[Task inputs]

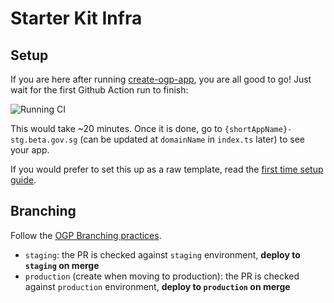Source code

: # Starter Kit Infra

## Setup

If you are here after running [create-ogp-app](https://github.com/opengovsg/create-ogp-app), you are all good to go! Just wait for the first Github Action run to finish:

![Running CI](/docs/running-ci.png)

This would take ~20 minutes. Once it is done, go to `{shortAppName}-stg.beta.gov.sg` (can be updated at `domainName` in `index.ts` later) to see your app.

If you would prefer to set this up as a raw template, read the [first time setup guide](./docs/first-time-setup.md).

## Branching

Follow the [OGP Branching practices](https://github.com/opengovsg/engineering-practices/blob/develop/source-control/branching.md).

- `staging`: the PR is checked against `staging` environment, **deploy to `staging` on merge**
- `production` (create when moving to production): the PR is checked against `production` environment, **deploy to `production` on merge**
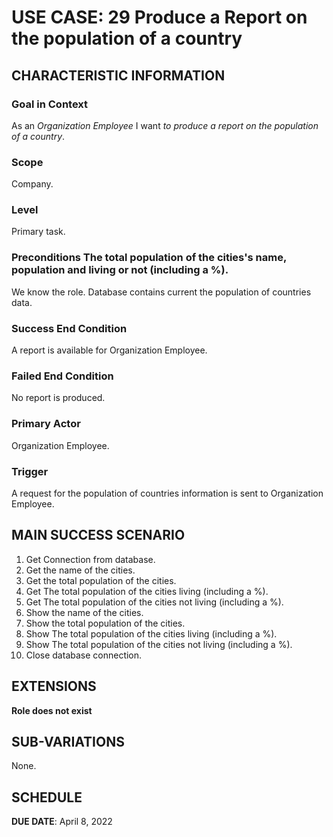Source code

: # USE CASE: 29 Produce a Report on the population of a country
## CHARACTERISTIC INFORMATION

### Goal in Context

As an *Organization Employee* I want *to produce a report on the population of a country*.

### Scope

Company.

### Level

Primary task.

### Preconditions The total population of the cities's name, population and living or not  (including a %).

We know the role.  Database contains current the population of countries data.

### Success End Condition

A report is available for Organization Employee.

### Failed End Condition

No report is produced.

### Primary Actor

Organization Employee.

### Trigger

A request for the population of countries information is sent to Organization Employee.

## MAIN SUCCESS SCENARIO

1. Get Connection from database.
2. Get the name of the cities.
3. Get the total population of the cities.
4. Get The total population of the cities living (including a %).
5. Get The total population of the cities not living (including a %).
6. Show the name of the cities.
3. Show the total population of the cities.
4. Show The total population of the cities living (including a %).
5. Show The total population of the cities not living (including a %).
7. Close database connection.

## EXTENSIONS

**Role does not exist**

## SUB-VARIATIONS

None.

## SCHEDULE

**DUE DATE**: April 8, 2022
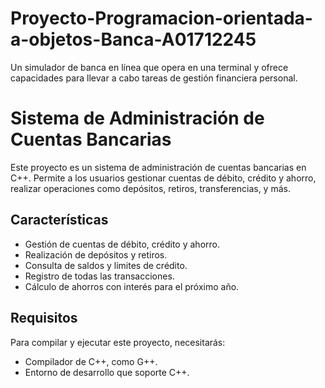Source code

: # Proyecto-Programacion-orientada-a-objetos-Banca-A01712245
Un simulador de banca en línea que opera en una terminal y ofrece capacidades para llevar a cabo tareas de gestión financiera personal.


# Sistema de Administración de Cuentas Bancarias

Este proyecto es un sistema de administración de cuentas bancarias en C++. Permite a los usuarios gestionar cuentas de débito, crédito y ahorro, realizar operaciones como depósitos, retiros, transferencias, y más.

## Características

- Gestión de cuentas de débito, crédito y ahorro.
- Realización de depósitos y retiros.
- Consulta de saldos y límites de crédito.
- Registro de todas las transacciones.
- Cálculo de ahorros con interés para el próximo año.

## Requisitos

Para compilar y ejecutar este proyecto, necesitarás:

- Compilador de C++, como G++.
- Entorno de desarrollo que soporte C++.
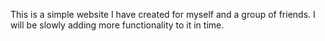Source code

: This is a simple website I have created for myself and a group of friends.  I will be slowly adding more functionality to it in time.
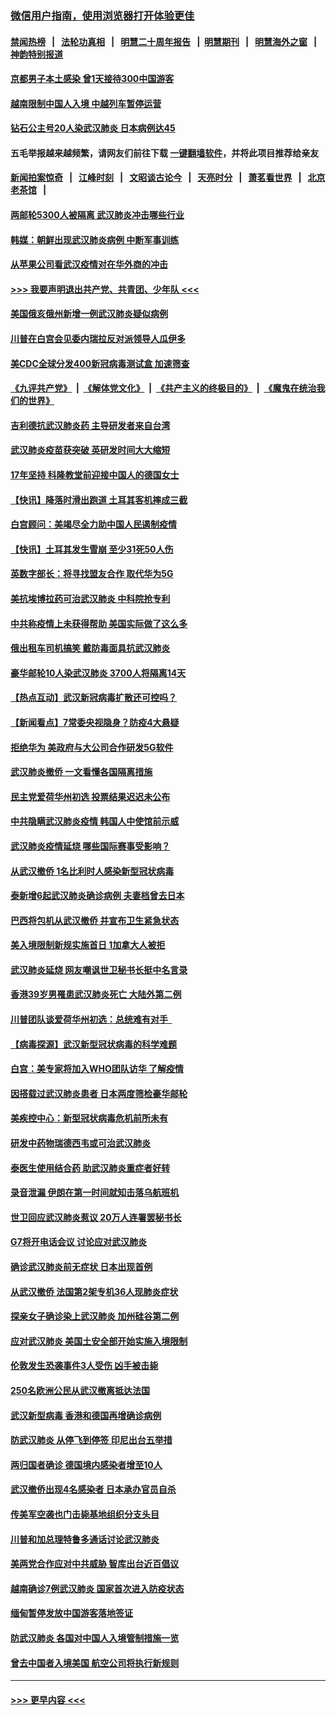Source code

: ### [微信用户指南，使用浏览器打开体验更佳](https://github.com/gfw-breaker/banned-news1/blob/master/indexes/wechat-guide.md?t=0)
#### [禁闻热榜](热点新闻.md?t=0)  &nbsp;&nbsp;|&nbsp;&nbsp; [法轮功真相](https://github.com/gfw-breaker/truth/blob/master/README.md?t=0) &nbsp;&nbsp;|&nbsp;&nbsp; [明慧二十周年报告](https://github.com/gfw-breaker/mh-reports/blob/master/README.md?t=0) &nbsp;&nbsp;|&nbsp;&nbsp;[明慧期刊](https://github.com/gfw-breaker/mh-qikan) &nbsp;&nbsp;|&nbsp;&nbsp; [明慧海外之窗](https://github.com/gfw-breaker/mh-news/blob/master/README.md?t=0) &nbsp;&nbsp;|&nbsp;&nbsp; [神韵特别报道](https://github.com/gfw-breaker/mh-news/blob/master/shenyun.md?t=0)
#### [京都男子本土感染 曾1天接待300中国游客](../pages/nsc418/n11848641.md?t=02061955) 
#### [越南限制中国人入境 中越列车暂停运营](../pages/nsc418/n11847844.md?t=02061955) 
#### [钻石公主号20人染武汉肺炎 日本病例达45](../pages/nsc418/n11847823.md?t=02061955) 
#### 五毛举报越来越频繁，请网友们前往下载 [一键翻墙软件](https://github.com/gfw-breaker/ssr-accounts)，并将此项目推荐给亲友
#### [新闻拍案惊奇](https://github.com/gfw-breaker/banned-news1/blob/master/pages/link4.md) &nbsp;&nbsp;|&nbsp;&nbsp; [江峰时刻](https://github.com/gfw-breaker/banned-news1/blob/master/pages/link4.md) &nbsp;&nbsp;|&nbsp;&nbsp; [文昭谈古论今](https://github.com/gfw-breaker/banned-news1/blob/master/pages/link4.md) &nbsp;&nbsp;|&nbsp;&nbsp; [天亮时分](https://github.com/gfw-breaker/banned-news1/blob/master/pages/link4.md) &nbsp;&nbsp;|&nbsp;&nbsp; [萧茗看世界](https://github.com/gfw-breaker/banned-news1/blob/master/pages/link4.md) &nbsp;&nbsp;|&nbsp;&nbsp; [北京老茶馆](https://github.com/gfw-breaker/banned-news1/blob/master/pages/link4.md) &nbsp;&nbsp;|&nbsp;&nbsp; 
#### [两邮轮5300人被隔离 武汉肺炎冲击哪些行业](../pages/nsc418/n11847456.md?t=02061955) 
#### [韩媒：朝鲜出现武汉肺炎病例 中断军事训练](../pages/nsc418/n11847795.md?t=02061955) 
#### [从苹果公司看武汉疫情对在华外商的冲击](../pages/nsc418/n11847586.md?t=02061955) 
#### [>>> 我要声明退出共产党、共青团、少年队 <<<](https://github.com/begood0513/goodnews/blob/master/quit/letter.md) 
#### [美国俄亥俄州新增一例武汉肺炎疑似病例](../pages/nsc418/n11847714.md?t=02061955) 
#### [川普在白宫会见委内瑞拉反对派领导人瓜伊多](../pages/nsc418/n11847391.md?t=02061955) 
#### [美CDC全球分发400新冠病毒测试盒 加速筛查](../pages/nsc418/n11847260.md?t=02061955) 
#### [《九评共产党》](https://github.com/begood0513/9ping.md/blob/master/README.md) &nbsp;|&nbsp; [《解体党文化》](../../../../jtdwh.md/blob/master/README.md)  &nbsp;|&nbsp; [《共产主义的终极目的》](../../../../gczydzjmd.md/blob/master/README.md) &nbsp;|&nbsp; [《魔鬼在统治我们的世界》](../../../../mgztzwmdsj.md/blob/master/README.md) 
#### [吉利德抗武汉肺炎药 主导研发者来自台湾](../pages/nsc418/n11847064.md?t=02061955) 
#### [武汉肺炎疫苗获突破 英研发时间大大缩短](../pages/nsc418/n11846915.md?t=02061955) 
#### [17年坚持 科隆教堂前迎接中国人的德国女士](../pages/nsc418/n11846781.md?t=02061955) 
#### [【快讯】降落时滑出跑道 土耳其客机摔成三截](../pages/nsc418/n11847021.md?t=02061955) 
#### [白宫顾问：美竭尽全力助中国人民遏制疫情](../pages/nsc418/n11846756.md?t=02061955) 
#### [【快讯】土耳其发生雪崩 至少31死50人伤](../pages/nsc418/n11846680.md?t=02061955) 
#### [英数字部长：将寻找盟友合作 取代华为5G](../pages/nsc418/n11846485.md?t=02061955) 
#### [美抗埃博拉药可治武汉肺炎 中科院抢专利](../pages/nsc418/n11846409.md?t=02061955) 
#### [中共称疫情上未获得帮助 美国实际做了这么多](../pages/nsc418/n11846008.md?t=02061955) 
#### [俄出租车司机搞笑 戴防毒面具抗武汉肺炎](../pages/nsc418/n11845703.md?t=02061955) 
#### [豪华邮轮10人染武汉肺炎 3700人将隔离14天](../pages/nsc418/n11845543.md?t=02061955) 
#### [【热点互动】武汉新冠病毒扩散还可控吗？](../pages/nsc418/n11844750.md?t=02061955) 
#### [【新闻看点】7常委央视隐身？防疫4大悬疑](../pages/nsc418/n11844611.md?t=02061955) 
#### [拒绝华为 美政府与大公司合作研发5G软件](../pages/nsc418/n11844625.md?t=02061955) 
#### [武汉肺炎撤侨 一文看懂各国隔离措施](../pages/nsc418/n11844216.md?t=02061955) 
#### [民主党爱荷华州初选 投票结果迟迟未公布](../pages/nsc418/n11844207.md?t=02061955) 
#### [中共隐瞒武汉肺炎疫情 韩国人中使馆前示威](../pages/nsc418/n11844084.md?t=02061955) 
#### [武汉肺炎疫情延烧 哪些国际赛事受影响？](../pages/nsc418/n11843958.md?t=02061955) 
#### [从武汉撤侨 1名比利时人感染新型冠状病毒](../pages/nsc418/n11843977.md?t=02061955) 
#### [泰新增6起武汉肺炎确诊病例 夫妻档曾去日本](../pages/nsc418/n11843900.md?t=02061955) 
#### [巴西将包机从武汉撤侨 并宣布卫生紧急状态](../pages/nsc418/n11843418.md?t=02061955) 
#### [美入境限制新规实施首日 1加拿大人被拒](../pages/nsc418/n11843058.md?t=02061955) 
#### [武汉肺炎延烧 网友嘲讽世卫秘书长挺中名言录](../pages/nsc418/n11843056.md?t=02061955) 
#### [香港39岁男罹患武汉肺炎死亡 大陆外第二例](../pages/nsc418/n11843026.md?t=02061955) 
#### [川普团队谈爱荷华州初选：总统难有对手  ](../pages/nsc418/n11842867.md?t=02061955) 
#### [【病毒探源】武汉新型冠状病毒的科学难题](../pages/nsc418/n11842176.md?t=02061955) 
#### [白宫：美专家将加入WHO团队访华 了解疫情](../pages/nsc418/n11842198.md?t=02061955) 
#### [因搭载过武汉肺炎患者 日本两度筛检豪华邮轮](../pages/nsc418/n11842447.md?t=02061955) 
#### [美疾控中心：新型冠状病毒危机前所未有](../pages/nsc418/n11842406.md?t=02061955) 
#### [研发中药物瑞德西韦或可治武汉肺炎](../pages/nsc418/n11842100.md?t=02061955) 
#### [泰医生使用结合药 助武汉肺炎重症者好转](../pages/nsc418/n11842096.md?t=02061955) 
#### [录音泄漏 伊朗在第一时间就知击落乌航班机](../pages/nsc418/n11842002.md?t=02061955) 
#### [世卫回应武汉肺炎惹议 20万人连署罢秘书长](../pages/nsc418/n11841664.md?t=02061955) 
#### [G7将开电话会议 讨论应对武汉肺炎](../pages/nsc418/n11841658.md?t=02061955) 
#### [确诊武汉肺炎前无症状 日本出现首例](../pages/nsc418/n11841567.md?t=02061955) 
#### [从武汉撤侨 法国第2架专机36人现肺炎症状](../pages/nsc418/n11841382.md?t=02061955) 
#### [探亲女子确诊染上武汉肺炎 加州硅谷第二例](../pages/nsc418/n11839784.md?t=02061955) 
#### [应对武汉肺炎 美国土安全部开始实施入境限制](../pages/nsc418/n11839729.md?t=02061955) 
#### [伦敦发生恐袭事件3人受伤 凶手被击毙](../pages/nsc418/n11839442.md?t=02061955) 
#### [250名欧洲公民从武汉撤离抵达法国](../pages/nsc418/n11839438.md?t=02061955) 
#### [武汉新型病毒 香港和德国再增确诊病例](../pages/nsc418/n11839381.md?t=02061955) 
#### [防武汉肺炎 从停飞到停签 印尼出台五举措](../pages/nsc418/n11839282.md?t=02061955) 
#### [两归国者确诊 德国境内感染者增至10人](../pages/nsc418/n11839164.md?t=02061955) 
#### [武汉撤侨出现4名感染者 日本承办官员自杀](../pages/nsc418/n11839044.md?t=02061955) 
#### [传美军空袭也门击毙基地组织分支头目](../pages/nsc418/n11839210.md?t=02061955) 
#### [川普和加总理特鲁多通话讨论武汉肺炎](../pages/nsc418/n11839128.md?t=02061955) 
#### [美两党合作应对中共威胁 智库出台近百倡议](../pages/nsc418/n11838437.md?t=02061955) 
#### [越南确诊7例武汉肺炎 国家首次进入防疫状态](../pages/nsc418/n11838860.md?t=02061955) 
#### [缅甸暂停发放中国游客落地签证](../pages/nsc418/n11838730.md?t=02061955) 
#### [防武汉肺炎 各国对中国人入境管制措施一览](../pages/nsc418/n11838726.md?t=02061955) 
#### [曾去中国者入境美国 航空公司将执行新规则](../pages/nsc418/n11838375.md?t=02061955) 

----
#### [ >>> 更早内容 <<< ](../indexes/nsc418-earlier.md)
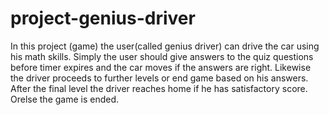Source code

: # project-genius-driver
In this project (game) the user(called genius driver) can drive the car using his math skills.
Simply the user should give answers to the quiz questions before timer expires and the car moves if the answers are right.
Likewise the driver proceeds to further levels or end game based on his answers. After the final level the driver reaches home if he has satisfactory score. Orelse the game is ended. 
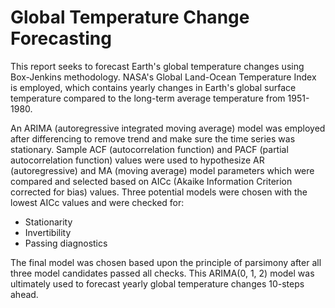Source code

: # Global Temperature Change Forecasting
This report seeks to forecast Earth's global temperature changes using Box-Jenkins methodology. NASA's Global Land-Ocean Temperature Index is employed, which contains yearly changes in Earth's global surface temperature compared to the long-term average temperature from 1951-1980.

An ARIMA (autoregressive integrated moving average) model was employed after differencing to remove trend and make sure the time series was stationary. Sample ACF (autocorrelation function) and PACF (partial autocorrelation function) values were used to hypothesize AR (autoregressive) and MA (moving average) model parameters which were compared and selected based on AICc (Akaike Information Criterion corrected for bias) values. Three potential models were chosen with the lowest AICc values and were checked for:
* Stationarity
* Invertibility
* Passing diagnostics

The final model was chosen based upon the principle of parsimony after all three model candidates passed all checks. This ARIMA(0, 1, 2) model was ultimately used to forecast yearly global temperature changes 10-steps ahead. 
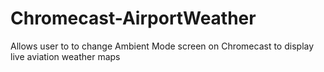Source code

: # Chromecast-AirportWeather
Allows user to to change Ambient Mode screen on Chromecast to display live aviation weather maps
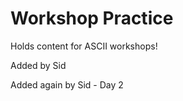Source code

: # Workshop Practice

Holds content for ASCII workshops!

Added by Sid

Added again by Sid - Day 2 

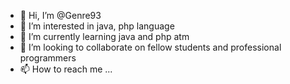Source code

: - 👋 Hi, I’m @Genre93
- 👀 I’m interested in java, php language
- 🌱 I’m currently learning java and php atm
- 💞️ I’m looking to collaborate on fellow students and professional programmers
- 📫 How to reach me ...

<!---
Genre93/Genre93 is a ✨ special ✨ repository because its `README.md` (this file) appears on your GitHub profile.
You can click the Preview link to take a look at your changes.
--->
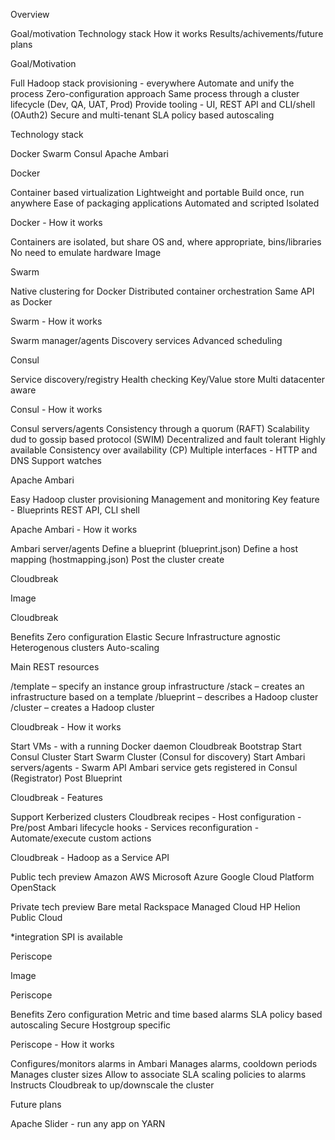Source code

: Overview

Goal/motivation
Technology stack
How it works
Results/achivements/future plans

Goal/Motivation

Full Hadoop stack provisioning - everywhere
Automate and unify the process
Zero-configuration approach
Same process through a cluster lifecycle (Dev, QA, UAT, Prod)
Provide tooling - UI, REST API and CLI/shell (OAuth2)
Secure and multi-tenant
SLA policy based autoscaling

Technology stack

Docker
Swarm
Consul
Apache Ambari

Docker

Container based virtualization
Lightweight and portable
Build once, run anywhere
Ease of packaging applications
Automated and scripted
Isolated

Docker - How it works

Containers are isolated, but share OS and, where appropriate, bins/libraries
No need to emulate hardware
Image

Swarm

Native clustering for Docker
Distributed container orchestration
Same API as Docker

Swarm - How it works

Swarm manager/agents
Discovery services
Advanced scheduling


Consul

Service discovery/registry
Health checking
Key/Value store
Multi datacenter aware

Consul - How it works

Consul servers/agents
Consistency through a quorum (RAFT)
Scalability dud to gossip based protocol (SWIM)
Decentralized and fault tolerant
Highly available
Consistency over availability (CP)
Multiple interfaces - HTTP and DNS
Support watches



Apache Ambari

Easy Hadoop cluster provisioning
Management and monitoring
Key feature - Blueprints
REST API, CLI shell

Apache Ambari - How it works

Ambari server/agents
Define a blueprint (blueprint.json)
Define a host mapping (hostmapping.json)
Post the cluster create

Cloudbreak

Image

Cloudbreak

Benefits
  Zero configuration
  Elastic
  Secure
  Infrastructure agnostic
  Heterogenous clusters
  Auto-scaling

Main REST resources

  /template – specify an instance group infrastructure
  /stack – creates an infrastructure based on a template
  /blueprint – describes a Hadoop cluster
  /cluster – creates a Hadoop cluster

Cloudbreak - How it works

  Start VMs - with a running Docker daemon
  Cloudbreak Bootstrap
    Start Consul Cluster
    Start Swarm Cluster  (Consul for discovery)
  Start Ambari servers/agents - Swarm API
  Ambari service gets registered in Consul (Registrator)
  Post Blueprint

Cloudbreak - Features

  Support Kerberized clusters
  Cloudbreak recipes
    - Host configuration
    - Pre/post Ambari lifecycle hooks
    - Services reconfiguration
    - Automate/execute custom actions

Cloudbreak - Hadoop as a Service API

Public tech preview
  Amazon AWS
  Microsoft Azure
  Google Cloud Platform
  OpenStack

Private tech preview
  Bare metal
  Rackspace Managed Cloud
  HP Helion Public Cloud

*integration SPI is available


Periscope

Image

Periscope

Benefits
  Zero configuration
  Metric and time based alarms
  SLA policy based autoscaling
  Secure
  Hostgroup specific


Periscope - How it works

  Configures/monitors alarms in Ambari
  Manages alarms, cooldown periods
  Manages cluster sizes
  Allow to associate SLA scaling policies to alarms
  Instructs Cloudbreak to up/downscale the cluster

Future plans

  Apache Slider - run any app on YARN
  
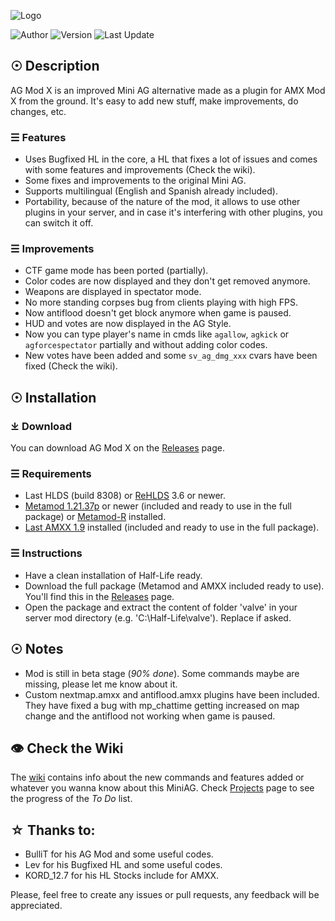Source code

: ![Logo](https://imgur.com/EFxGF19.png)

![Author](https://img.shields.io/badge/Author-rtxa-blue) ![Version](https://img.shields.io/badge/Version-Beta%202.2-blue) ![Last Update](https://img.shields.io/badge/Last%20Update-10/05/2020-blue) 

## ☉ Description

AG Mod X is an improved Mini AG alternative made as a plugin for AMX Mod X from the ground. It's easy to add new stuff, make improvements, do changes, etc.

### ☰ Features
- Uses Bugfixed HL in the core, a HL that fixes a lot of issues and comes with some features and improvements (Check the wiki).
- Some fixes and improvements to the original Mini AG.
- Supports multilingual (English and Spanish already included).
- Portability, because of the nature of the mod, it allows to use other plugins in your server, and in case it's interfering with other plugins, you can switch it off.

### ☰ Improvements
- CTF game mode has been ported (partially).
- Color codes are now displayed and they don't get removed anymore.
- Weapons are displayed in spectator mode.
- No more standing corpses bug from clients playing with high FPS.
- Now antiflood doesn't get block anymore when game is paused.
- HUD and votes are now displayed in the AG Style.
- Now you can type player's name in cmds like `agallow`, `agkick` or `agforcespectator` partially and without adding color codes.
- New votes have been added and some `sv_ag_dmg_xxx` cvars have been fixed (Check the wiki).

## ☉ Installation

### ⤓ Download
You can download AG Mod X on the [Releases](https://github.com/rtxa/agmodx/releases) page.

### ☰ Requirements
- Last HLDS (build 8308) or [ReHLDS](https://github.com/dreamstalker/rehlds/releases) 3.6 or newer.
- [Metamod 1.21.37p](https://github.com/jkivilin/metamod-p/releases) or newer (included and ready to use in the full package) or [Metamod-R](https://github.com/theAsmodai/metamod-r) installed.
- [Last AMXX 1.9](https://www.amxmodx.org/downloads-new.php) installed (included and ready to use in the full package).

### ☰ Instructions
- Have a clean installation of Half-Life ready.
- Download the full package (Metamod and AMXX included ready to use). You'll find this in the [Releases](https://github.com/rtxa/agmodx/releases) page.
- Open the package and extract the content of folder 'valve' in your server mod directory (e.g. 'C:\Half-Life\valve'). Replace if asked.

## ☉ Notes
- Mod is still in beta stage (*90% done*). Some commands maybe are missing, please let me know about it.
- Custom nextmap.amxx and antiflood.amxx plugins have been included. They have fixed a bug with mp_chattime getting increased on map change and the antiflood not working when game is paused.

## 👁 Check the Wiki
The [wiki](https://github.com/rtxa/agmodx/wiki) contains info about the new commands and features added or whatever you wanna know about this MiniAG. Check [Projects](https://github.com/rtxa/agmodx/projects) page to see the progress of the *To Do* list.

## ☆ Thanks to:
- BulliT for his AG Mod and some useful codes.
- Lev for his Bugfixed HL and some useful codes.
- KORD_12.7 for his HL Stocks include for AMXX.

Please, feel free to create any issues or pull requests, any feedback will be appreciated.
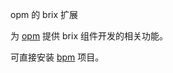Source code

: opm 的 brix 扩展

为 [opm](https://github.com/objectjs/opm) 提供 brix 组件开发的相关功能。

可直接安装 [bpm](https://github.com/etaoux/bpm) 项目。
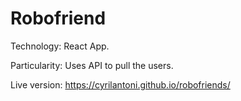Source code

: # Robofriend

Technology: React App.

Particularity: Uses API to pull the users.

Live version: https://cyrilantoni.github.io/robofriends/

[Your task] Quote the data above from the line containing "- Weapons are displayed in spectator mode." to the line containing "- Custom nextmap.amxx", inclusive, and stop.

[Exercise answer]
- Weapons are displayed in spectator mode.
- No more standing corpses bug from clients playing with high FPS.
- Now antiflood doesn't get block anymore when game is paused.
- HUD and votes are now displayed in the AG Style.
- Now you can type player's name in cmds like `agallow`, `agkick` or `agforcespectator` partially and without adding color codes.
- New votes have been added and some `sv_ag_dmg_xxx` cvars have been fixed (Check the wiki).

## ☉ Installation

### ⤓ Download
You can download AG Mod X on the [Releases](https://github.com/rtxa/agmodx/releases) page.

### ☰ Requirements
- Last HLDS (build 8308) or [ReHLDS](https://github.com/dreamstalker/rehlds/releases) 3.6 or newer.
- [Metamod 1.21.37p](https://github.com/jkivilin/metamod-p/releases) or newer (included and ready to use in the full package) or [Metamod-R](https://github.com/theAsmodai/metamod-r) installed.
- [Last AMXX 1.9](https://www.amxmodx.org/downloads-new.php) installed (included and ready to use in the full package).

### ☰ Instructions
- Have a clean installation of Half-Life ready.
- Download the full package (Metamod and AMXX included ready to use). You'll find this in the [Releases](https://github.com/rtxa/agmodx/releases) page.
- Open the package and extract the content of folder 'valve' in your server mod directory (e.g. 'C:\Half-Life\valve'). Replace if asked.

## ☉ Notes
- Mod is still in beta stage (*90% done*). Some commands maybe are missing, please let me know about it.
- Custom nextmap.amxx and antiflood.amxx plugins have been included. They have fixed a bug with mp_chattime getting increased on map change and the antiflood not working when game is paused.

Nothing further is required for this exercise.